NOI E I FRANCESI

di Maurizio Liverani

La catastrofe nel centro Italia ha prodotto conati di angoscia nella popolazione. L’indifferenza morale dei politici ha colto subito il pretesto per dar vita all’insulto, alla colpevolizzazione di chi in questo momento governa. Tutti a Montecitorio hanno una versione di parte pur di sopprimere l’altro come vogliono fedi e partiti. Si tratta di una forma di nichilismo che ha permeato la nazione di una sorta di qualunquismo civile.
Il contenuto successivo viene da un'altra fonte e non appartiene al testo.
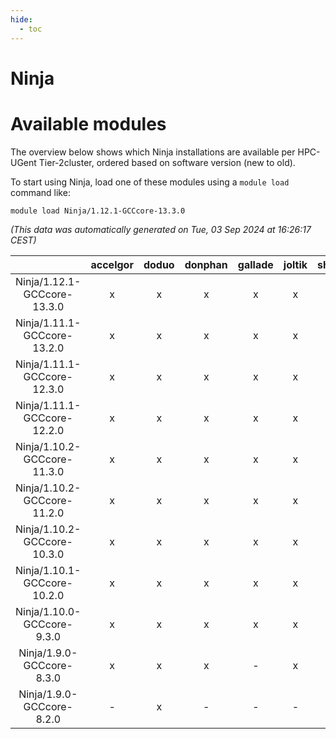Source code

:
 ```yaml
---
hide:
  - toc
---
```


Ninja
=====

# Available modules


The overview below shows which Ninja installations are available per HPC-UGent Tier-2cluster, ordered based on software version (new to old).

To start using Ninja, load one of these modules using a `module load` command like:

```shell
module load Ninja/1.12.1-GCCcore-13.3.0
```

*(This data was automatically generated on Tue, 03 Sep 2024 at 16:26:17 CEST)*  

| |accelgor|doduo|donphan|gallade|joltik|shinx|skitty|
| :---: | :---: | :---: | :---: | :---: | :---: | :---: | :---: |
|Ninja/1.12.1-GCCcore-13.3.0|x|x|x|x|x|x|x|
|Ninja/1.11.1-GCCcore-13.2.0|x|x|x|x|x|x|x|
|Ninja/1.11.1-GCCcore-12.3.0|x|x|x|x|x|x|x|
|Ninja/1.11.1-GCCcore-12.2.0|x|x|x|x|x|x|x|
|Ninja/1.10.2-GCCcore-11.3.0|x|x|x|x|x|x|x|
|Ninja/1.10.2-GCCcore-11.2.0|x|x|x|x|x|-|x|
|Ninja/1.10.2-GCCcore-10.3.0|x|x|x|x|x|-|x|
|Ninja/1.10.1-GCCcore-10.2.0|x|x|x|x|x|-|x|
|Ninja/1.10.0-GCCcore-9.3.0|x|x|x|x|x|-|x|
|Ninja/1.9.0-GCCcore-8.3.0|x|x|x|-|x|-|x|
|Ninja/1.9.0-GCCcore-8.2.0|-|x|-|-|-|-|-|
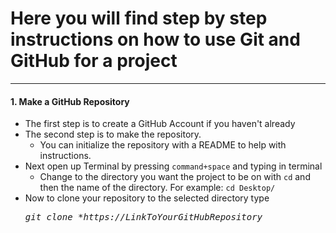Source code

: # Here you will find step by step instructions on how to use Git and GitHub for a project

--- 

#### 1. Make a GitHub Repository
* The first step is to create a GitHub Account if you haven't already 
* The second step is to make the repository.
    * You can initialize the repository with a README to help with instructions.
* Next open up Terminal by pressing ```command+space``` and typing in terminal
    * Change to the directory you want the project to be on with ```cd``` and then the name of the directory. For example: ```cd Desktop/ ``` 
* Now to clone your repository to the selected directory type <pre><i>git clone *https://LinkToYourGitHubRepository</i></pre>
Gli italiani sono trattati, come dice Aldous Huxlej, da “carne da televisione”. Al nostro nulla semplificatore si contrappone, ad esempio in Francia, un “nulla” annunciante, come sostiene Edgard Morin, un “prolifico e poliedrico futuro”. In Francia, in sostanza, la nozione del nulla non riduce a simulacro, a fantasma le figure più illustri; questo accade perché i filosofi francesi si adoperano per edificare una morale puramente umana. Sin dai tempi di Mitterand si contesta la soluzione cattolica offertaci, da noi, in nome di una dignità che per abitudine accoglie il trascendente. Tutte le nostre impalcature politiche implorano il sigillo dell’autenticità. Un cervello francese avverte più agevolmente il lato vulnerabile di questo vuoto ma non si lascia inghiottire dalla negatività. Più avvertiti di noi, soprattutto dalle élite intellettuali, negano il “principio della fine”; per loro l’umanità è condannata alla durata nella più piatta e noiosa ripetitività. Secondo la nota legge di Marx, gli avvenimenti storici si riproducono in chiave di commedia. In Italia, dietro anche un fatto tragico, senti il geniaccio del burlone e della presa in giro che annuncia rinascita e ricominciamento. E’ quanto ci rimprovera Jean Boudrillard il quale irride le nostre paure. Sostiene che l’equilibrio del terrore ha sospeso, poi rimandato definitivamente l’evento finale; la storia stessa con tutte le sue guerre, le sue catastrofi è interminabile, noiosamente.